Satyadeep Sinha

04/18/2023, 2:39 AM
Is this is correct to use a bronze layer as a delta file(map file with target schema), instead of ingesting the Raw (as-is) file in Medallion architecture? I know there is a cons, but would like to understand if anyone has implemented this kind of architecture? Later on, are they find any issues with this? Appreciate your reply to this

Jim Hibbard

04/18/2023, 2:45 AM
Hi Sat, there's some flexibility here depending on your use case / situation, I largely consider the differences to be at the terminology level and not the implementation level. The bronze layer is usually thought of as being a lossless format conversion from whatever the input is into a Delta Table. You would also usually add columns containing metadata with information like when a row was ingested, the source file, etc.
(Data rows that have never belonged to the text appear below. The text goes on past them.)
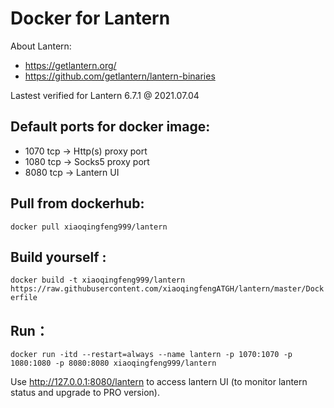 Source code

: # Docker for Lantern 

About Lantern:
- https://getlantern.org/
- https://github.com/getlantern/lantern-binaries

Lastest verified for Lantern 6.7.1 @ 2021.07.04

## Default ports for docker image:
- 1070 tcp -> Http(s) proxy port
- 1080 tcp -> Socks5 proxy port
- 8080 tcp -> Lantern UI

## Pull from dockerhub:
```docker pull xiaoqingfeng999/lantern```

## Build yourself :
```docker build -t xiaoqingfeng999/lantern https://raw.githubusercontent.com/xiaoqingfengATGH/lantern/master/Dockerfile```

## Run：
```docker run -itd --restart=always --name lantern -p 1070:1070 -p 1080:1080 -p 8080:8080 xiaoqingfeng999/lantern```


Use http://127.0.0.1:8080/lantern to access lantern UI (to monitor lantern status and upgrade to PRO version).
In the case of files being the input to your ETL pipeline, some people have a directory where all those files land and call that the bronze layer even thought the files are not in Delta Format. Others would call this a landing zone, and consider the bronze layer to be the first Delta Table.
This LinkedIn post / cheat sheet might be helpful to you. I also like this blog on the subject. Hope that helps!
In the scenario you're outlining, you're somewhat skipping the bronze layer and going from "Landing Zone" --> "Silver Layer". The downside of this is that re-processing your data if you want to use an additional value from the source records will require re-parsing a potentially inefficient to parse file format. If you were re-parsing/processing from a bronze layer that was a 1:1 representation with the source files, the reprocessing would be more efficient. It basically saves you from doing an inefficient record parse more than once.